- Opening Delimiter -
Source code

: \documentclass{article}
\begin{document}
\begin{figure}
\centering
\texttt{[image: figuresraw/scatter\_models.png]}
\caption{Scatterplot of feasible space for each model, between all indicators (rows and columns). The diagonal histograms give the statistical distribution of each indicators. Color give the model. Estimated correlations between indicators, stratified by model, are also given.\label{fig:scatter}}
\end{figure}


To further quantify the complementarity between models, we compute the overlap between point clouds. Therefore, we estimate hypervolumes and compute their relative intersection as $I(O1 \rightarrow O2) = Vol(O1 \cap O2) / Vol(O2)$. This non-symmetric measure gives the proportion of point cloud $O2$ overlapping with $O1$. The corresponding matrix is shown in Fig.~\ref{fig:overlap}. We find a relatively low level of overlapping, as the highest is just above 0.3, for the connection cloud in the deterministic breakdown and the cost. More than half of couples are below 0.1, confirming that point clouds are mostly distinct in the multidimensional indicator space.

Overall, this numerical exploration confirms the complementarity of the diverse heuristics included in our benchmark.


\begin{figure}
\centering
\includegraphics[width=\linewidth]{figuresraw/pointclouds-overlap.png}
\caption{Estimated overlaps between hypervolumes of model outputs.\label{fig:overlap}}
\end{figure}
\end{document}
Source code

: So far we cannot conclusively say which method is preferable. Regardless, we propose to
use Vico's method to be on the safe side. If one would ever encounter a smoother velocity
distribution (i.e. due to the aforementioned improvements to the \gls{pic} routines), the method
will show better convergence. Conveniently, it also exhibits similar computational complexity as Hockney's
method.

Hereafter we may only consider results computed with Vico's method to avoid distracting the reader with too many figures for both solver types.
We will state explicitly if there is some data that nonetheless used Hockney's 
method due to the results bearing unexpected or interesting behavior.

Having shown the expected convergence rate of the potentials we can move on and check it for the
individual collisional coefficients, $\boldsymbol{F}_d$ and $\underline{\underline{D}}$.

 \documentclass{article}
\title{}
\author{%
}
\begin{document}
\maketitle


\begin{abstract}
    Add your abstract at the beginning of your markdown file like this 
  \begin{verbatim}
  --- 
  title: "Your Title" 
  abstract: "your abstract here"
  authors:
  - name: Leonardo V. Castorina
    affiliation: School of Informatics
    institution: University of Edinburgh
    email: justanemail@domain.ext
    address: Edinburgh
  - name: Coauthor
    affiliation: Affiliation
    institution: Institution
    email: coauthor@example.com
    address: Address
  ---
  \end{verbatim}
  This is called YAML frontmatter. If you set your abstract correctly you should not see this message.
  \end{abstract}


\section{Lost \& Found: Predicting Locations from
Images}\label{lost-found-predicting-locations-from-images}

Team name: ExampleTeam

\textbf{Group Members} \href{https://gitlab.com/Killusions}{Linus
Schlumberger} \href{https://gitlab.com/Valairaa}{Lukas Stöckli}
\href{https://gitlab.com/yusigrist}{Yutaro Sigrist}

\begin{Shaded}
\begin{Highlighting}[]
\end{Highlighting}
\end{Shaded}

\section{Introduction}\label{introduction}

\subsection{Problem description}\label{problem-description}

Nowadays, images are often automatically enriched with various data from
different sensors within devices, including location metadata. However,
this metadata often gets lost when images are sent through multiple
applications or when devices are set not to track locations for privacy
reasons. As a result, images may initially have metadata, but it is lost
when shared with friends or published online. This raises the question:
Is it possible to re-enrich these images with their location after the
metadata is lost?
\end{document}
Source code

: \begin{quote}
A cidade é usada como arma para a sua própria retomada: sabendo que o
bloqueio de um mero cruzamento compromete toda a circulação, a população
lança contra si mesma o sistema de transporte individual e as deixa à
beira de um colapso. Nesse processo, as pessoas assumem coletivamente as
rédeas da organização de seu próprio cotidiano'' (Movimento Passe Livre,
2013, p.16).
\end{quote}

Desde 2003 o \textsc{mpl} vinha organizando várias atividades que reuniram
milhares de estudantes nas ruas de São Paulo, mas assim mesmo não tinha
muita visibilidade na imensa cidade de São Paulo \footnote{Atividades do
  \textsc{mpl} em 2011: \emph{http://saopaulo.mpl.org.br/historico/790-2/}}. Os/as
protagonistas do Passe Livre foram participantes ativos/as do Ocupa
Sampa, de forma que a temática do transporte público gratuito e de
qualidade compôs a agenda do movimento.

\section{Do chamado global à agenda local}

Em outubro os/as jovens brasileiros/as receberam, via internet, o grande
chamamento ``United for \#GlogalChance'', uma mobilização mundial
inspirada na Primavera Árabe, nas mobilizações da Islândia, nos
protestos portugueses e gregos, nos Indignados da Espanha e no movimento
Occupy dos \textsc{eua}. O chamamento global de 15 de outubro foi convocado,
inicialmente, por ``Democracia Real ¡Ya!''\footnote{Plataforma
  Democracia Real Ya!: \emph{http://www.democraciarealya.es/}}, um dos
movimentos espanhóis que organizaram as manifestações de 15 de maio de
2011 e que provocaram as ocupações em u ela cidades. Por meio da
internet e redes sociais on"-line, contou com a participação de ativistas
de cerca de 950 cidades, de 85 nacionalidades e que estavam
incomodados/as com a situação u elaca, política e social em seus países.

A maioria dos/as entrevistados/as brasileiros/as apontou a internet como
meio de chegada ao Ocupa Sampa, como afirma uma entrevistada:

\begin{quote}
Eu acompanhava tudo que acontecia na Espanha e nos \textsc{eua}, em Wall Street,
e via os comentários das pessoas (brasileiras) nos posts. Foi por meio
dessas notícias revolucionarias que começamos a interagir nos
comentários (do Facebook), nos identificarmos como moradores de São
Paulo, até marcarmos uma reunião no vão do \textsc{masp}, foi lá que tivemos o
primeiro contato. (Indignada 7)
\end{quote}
- Closing Delimiter -
* What the task requires:
Reproduce the full set of entries above exactly, without dropping a line.

* Exercise answer:
Source code

: \documentclass{article}
\begin{document}
\begin{figure}
\centering
\texttt{[image: figuresraw/scatter\_models.png]}
\caption{Scatterplot of feasible space for each model, between all indicators (rows and columns). The diagonal histograms give the statistical distribution of each indicators. Color give the model. Estimated correlations between indicators, stratified by model, are also given.\label{fig:scatter}}
\end{figure}


To further quantify the complementarity between models, we compute the overlap between point clouds. Therefore, we estimate hypervolumes and compute their relative intersection as $I(O1 \rightarrow O2) = Vol(O1 \cap O2) / Vol(O2)$. This non-symmetric measure gives the proportion of point cloud $O2$ overlapping with $O1$. The corresponding matrix is shown in Fig.~\ref{fig:overlap}. We find a relatively low level of overlapping, as the highest is just above 0.3, for the connection cloud in the deterministic breakdown and the cost. More than half of couples are below 0.1, confirming that point clouds are mostly distinct in the multidimensional indicator space.

Overall, this numerical exploration confirms the complementarity of the diverse heuristics included in our benchmark.


\begin{figure}
\centering
\includegraphics[width=\linewidth]{figuresraw/pointclouds-overlap.png}
\caption{Estimated overlaps between hypervolumes of model outputs.\label{fig:overlap}}
\end{figure}
\end{document}
Source code

: So far we cannot conclusively say which method is preferable. Regardless, we propose to
use Vico's method to be on the safe side. If one would ever encounter a smoother velocity
distribution (i.e. due to the aforementioned improvements to the \gls{pic} routines), the method
will show better convergence. Conveniently, it also exhibits similar computational complexity as Hockney's
method.

Hereafter we may only consider results computed with Vico's method to avoid distracting the reader with too many figures for both solver types.
We will state explicitly if there is some data that nonetheless used Hockney's 
method due to the results bearing unexpected or interesting behavior.

Having shown the expected convergence rate of the potentials we can move on and check it for the
individual collisional coefficients, $\boldsymbol{F}_d$ and $\underline{\underline{D}}$.

 \documentclass{article}
\title{}
\author{%
}
\begin{document}
\maketitle


\begin{abstract}
    Add your abstract at the beginning of your markdown file like this 
  \begin{verbatim}
  --- 
  title: "Your Title" 
  abstract: "your abstract here"
  authors:
  - name: Leonardo V. Castorina
    affiliation: School of Informatics
    institution: University of Edinburgh
    email: justanemail@domain.ext
    address: Edinburgh
  - name: Coauthor
    affiliation: Affiliation
    institution: Institution
    email: coauthor@example.com
    address: Address
  ---
  \end{verbatim}
  This is called YAML frontmatter. If you set your abstract correctly you should not see this message.
  \end{abstract}


\section{Lost \& Found: Predicting Locations from
Images}\label{lost-found-predicting-locations-from-images}

Team name: ExampleTeam

\textbf{Group Members} \href{https://gitlab.com/Killusions}{Linus
Schlumberger} \href{https://gitlab.com/Valairaa}{Lukas Stöckli}
\href{https://gitlab.com/yusigrist}{Yutaro Sigrist}

\begin{Shaded}
\begin{Highlighting}[]
\end{Highlighting}
\end{Shaded}

\section{Introduction}\label{introduction}

\subsection{Problem description}\label{problem-description}

Nowadays, images are often automatically enriched with various data from
different sensors within devices, including location metadata. However,
this metadata often gets lost when images are sent through multiple
applications or when devices are set not to track locations for privacy
reasons. As a result, images may initially have metadata, but it is lost
when shared with friends or published online. This raises the question:
Is it possible to re-enrich these images with their location after the
metadata is lost?
\end{document}
Source code

: \begin{quote}
A cidade é usada como arma para a sua própria retomada: sabendo que o
bloqueio de um mero cruzamento compromete toda a circulação, a população
lança contra si mesma o sistema de transporte individual e as deixa à
beira de um colapso. Nesse processo, as pessoas assumem coletivamente as
rédeas da organização de seu próprio cotidiano'' (Movimento Passe Livre,
2013, p.16).
\end{quote}

Desde 2003 o \textsc{mpl} vinha organizando várias atividades que reuniram
milhares de estudantes nas ruas de São Paulo, mas assim mesmo não tinha
muita visibilidade na imensa cidade de São Paulo \footnote{Atividades do
  \textsc{mpl} em 2011: \emph{http://saopaulo.mpl.org.br/historico/790-2/}}. Os/as
protagonistas do Passe Livre foram participantes ativos/as do Ocupa
Sampa, de forma que a temática do transporte público gratuito e de
qualidade compôs a agenda do movimento.

\section{Do chamado global à agenda local}

Em outubro os/as jovens brasileiros/as receberam, via internet, o grande
chamamento ``United for \#GlogalChance'', uma mobilização mundial
inspirada na Primavera Árabe, nas mobilizações da Islândia, nos
protestos portugueses e gregos, nos Indignados da Espanha e no movimento
Occupy dos \textsc{eua}. O chamamento global de 15 de outubro foi convocado,
inicialmente, por ``Democracia Real ¡Ya!''\footnote{Plataforma
  Democracia Real Ya!: \emph{http://www.democraciarealya.es/}}, um dos
movimentos espanhóis que organizaram as manifestações de 15 de maio de
2011 e que provocaram as ocupações em u ela cidades. Por meio da
internet e redes sociais on"-line, contou com a participação de ativistas
de cerca de 950 cidades, de 85 nacionalidades e que estavam
incomodados/as com a situação u elaca, política e social em seus países.

A maioria dos/as entrevistados/as brasileiros/as apontou a internet como
meio de chegada ao Ocupa Sampa, como afirma uma entrevistada:

\begin{quote}
Eu acompanhava tudo que acontecia na Espanha e nos \textsc{eua}, em Wall Street,
e via os comentários das pessoas (brasileiras) nos posts. Foi por meio
dessas notícias revolucionarias que começamos a interagir nos
comentários (do Facebook), nos identificarmos como moradores de São
Paulo, até marcarmos uma reunião no vão do \textsc{masp}, foi lá que tivemos o
primeiro contato. (Indignada 7)
\end{quote}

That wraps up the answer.